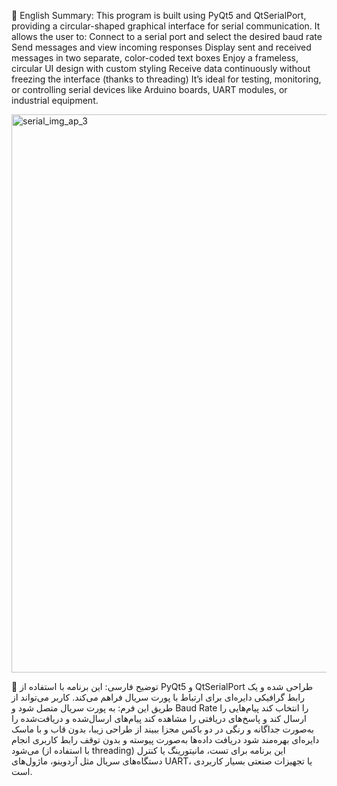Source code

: 📝 English Summary:
This program is built using PyQt5 and QtSerialPort, providing a circular-shaped graphical interface for serial communication. It allows the user to:
Connect to a serial port and select the desired baud rate
Send messages and view incoming responses
Display sent and received messages in two separate, color-coded text boxes
Enjoy a frameless, circular UI design with custom styling
Receive data continuously without freezing the interface (thanks to threading)
It’s ideal for testing, monitoring, or controlling serial devices like Arduino boards, UART modules, or industrial equipment.

<img width="1132" height="893" alt="serial_img_ap_3" src="https://github.com/user-attachments/assets/2cf719ea-429c-4f49-b2c1-734547ed88b8" />

📝 توضیح فارسی:
این برنامه با استفاده از PyQt5 و QtSerialPort طراحی شده و یک رابط گرافیکی دایره‌ای برای ارتباط با پورت سریال فراهم می‌کند. کاربر می‌تواند از طریق این فرم:
به پورت سریال متصل شود و Baud Rate را انتخاب کند
پیام‌هایی را ارسال کند و پاسخ‌های دریافتی را مشاهده کند
پیام‌های ارسال‌شده و دریافت‌شده را به‌صورت جداگانه و رنگی در دو باکس مجزا ببیند
از طراحی زیبا، بدون قاب و با ماسک دایره‌ای بهره‌مند شود
دریافت داده‌ها به‌صورت پیوسته و بدون توقف رابط کاربری انجام می‌شود (با استفاده از threading)
این برنامه برای تست، مانیتورینگ یا کنترل دستگاه‌های سریال مثل آردوینو، ماژول‌های UART، یا تجهیزات صنعتی بسیار کاربردی است.
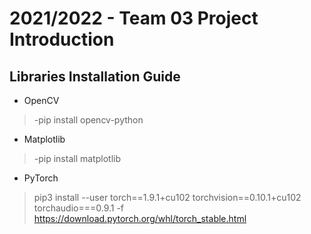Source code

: # 2021/2022 - Team 03 Project Introduction

## Libraries Installation Guide 
- OpenCV
> -pip install opencv-python
- Matplotlib
> -pip install matplotlib
- PyTorch
> pip3 install --user torch==1.9.1+cu102 torchvision==0.10.1+cu102 torchaudio===0.9.1 -f https://download.pytorch.org/whl/torch_stable.html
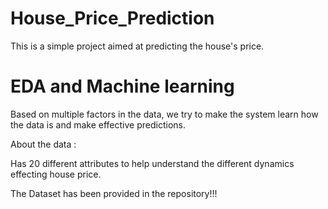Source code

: # House_Price_Prediction
This is a simple project aimed at predicting the house's price.

# EDA and Machine learning
Based on multiple factors in the data, we try to make the system learn how the data is and make effective predictions.

About the data :

Has 20 different attributes to help understand the different dynamics effecting house price.

The Dataset has been provided in the repository!!!
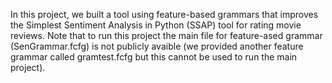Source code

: In this project, we built a tool using feature-based grammars that improves the Simplest Sentiment Analysis in Python (SSAP) tool for rating movie reviews.
Note that to run this project the main file for feature-ased grammar (SenGrammar.fcfg) is not publicly avaible (we provided another feature grammar called gramtest.fcfg but this cannot be used to run the main project).
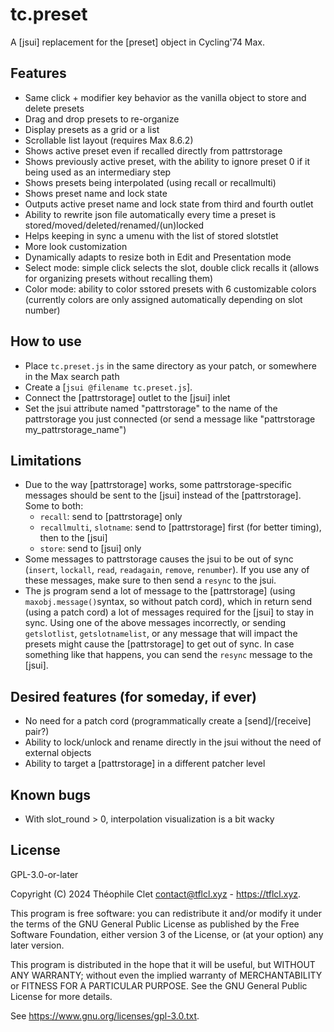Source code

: # tc.preset

A [jsui] replacement for the [preset] object in Cycling'74 Max.

## Features
- Same click + modifier key behavior as the vanilla object to store and delete presets
- Drag and drop presets to re-organize
- Display presets as a grid or a list
- Scrollable list layout (requires Max 8.6.2)
- Shows active preset even if recalled directly from pattrstorage
- Shows previously active preset, with the ability to ignore preset 0 if it being used as an intermediary step
- Shows presets being interpolated (using recall or recallmulti)
- Shows preset name and lock state
- Outputs active preset name and lock state from third and fourth outlet
- Ability to rewrite json file automatically every time a preset is stored/moved/deleted/renamed/(un)locked
- Helps keeping in sync a umenu with the list of stored slotstlet
- More look customization
- Dynamically adapts to resize both in Edit and Presentation mode
- Select mode: simple click selects the slot, double click recalls it (allows for organizing presets without recalling them)
- Color mode: ability to color sstored presets with 6 customizable colors  (currently colors are only assigned automatically depending on slot number)


## How to use
- Place `tc.preset.js` in the same directory as your patch, or somewhere in the Max search path
- Create a [`jsui @filename tc.preset.js`].
- Connect the [pattrstorage] outlet to the [jsui] inlet
- Set the jsui attribute named "pattrstorage" to the name of the pattrstorage you just connected (or send a message like "pattrstorage my_pattrstorage_name")


## Limitations
- Due to the way [pattrstorage] works, some pattrstorage-specific messages should be sent to the [jsui] instead of the [pattrstorage]. Some to both: 
    - `recall`: send to [pattrstorage] only
    - `recallmulti`, `slotname`: send to [pattrstorage] first (for better timing), then to the [jsui]
    - `store`: send to [jsui] only
- Some messages to pattrstorage causes the jsui to be out of sync (`insert`, `lockall`, `read`, `readagain`, `remove`, `renumber`). If you use any of these messages, make sure to then send a `resync` to the jsui.
- The js program send a lot of message to the [pattrstorage] (using `maxobj.message()`syntax, so without patch cord), which in return send (using a patch cord) a lot of messages required for the [jsui] to stay in sync. Using one of the above messages incorrectly, or sending `getslotlist`, `getslotnamelist`, or any message that will impact the presets might cause the [pattrstorage] to get out of sync. In case something like that happens, you can send the `resync` message to the [jsui].

## Desired features (for someday, if ever)
- No need for a patch cord (programmatically create a [send]/[receive] pair?)
- Ability to lock/unlock and rename directly in the jsui without the need of external objects
- Ability to target a [pattrstorage] in a different patcher level

## Known bugs
- With slot_round > 0, interpolation visualization is a bit wacky

## License
GPL-3.0-or-later 

Copyright (C) 2024 Théophile Clet <contact@tflcl.xyz> - https://tflcl.xyz.

This program is free software: you can redistribute it and/or modify
it under the terms of the GNU General Public License as published by
the Free Software Foundation, either version 3 of the License, or
(at your option) any later version.

This program is distributed in the hope that it will be useful,
but WITHOUT ANY WARRANTY; without even the implied warranty of
MERCHANTABILITY or FITNESS FOR A PARTICULAR PURPOSE.  See the
GNU General Public License for more details.

See <https://www.gnu.org/licenses/gpl-3.0.txt>.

════════════════

*TASK OBJECTIVE:* Set down, from the entries above, exactly the lines from the one with "- No need for" up to and including the one with "## Known bugs", and no other lines.

*RESULT OF THIS TASK:*
- No need for a patch cord (programmatically create a [send]/[receive] pair?)
- Ability to lock/unlock and rename directly in the jsui without the need of external objects
- Ability to target a [pattrstorage] in a different patcher level

## Known bugs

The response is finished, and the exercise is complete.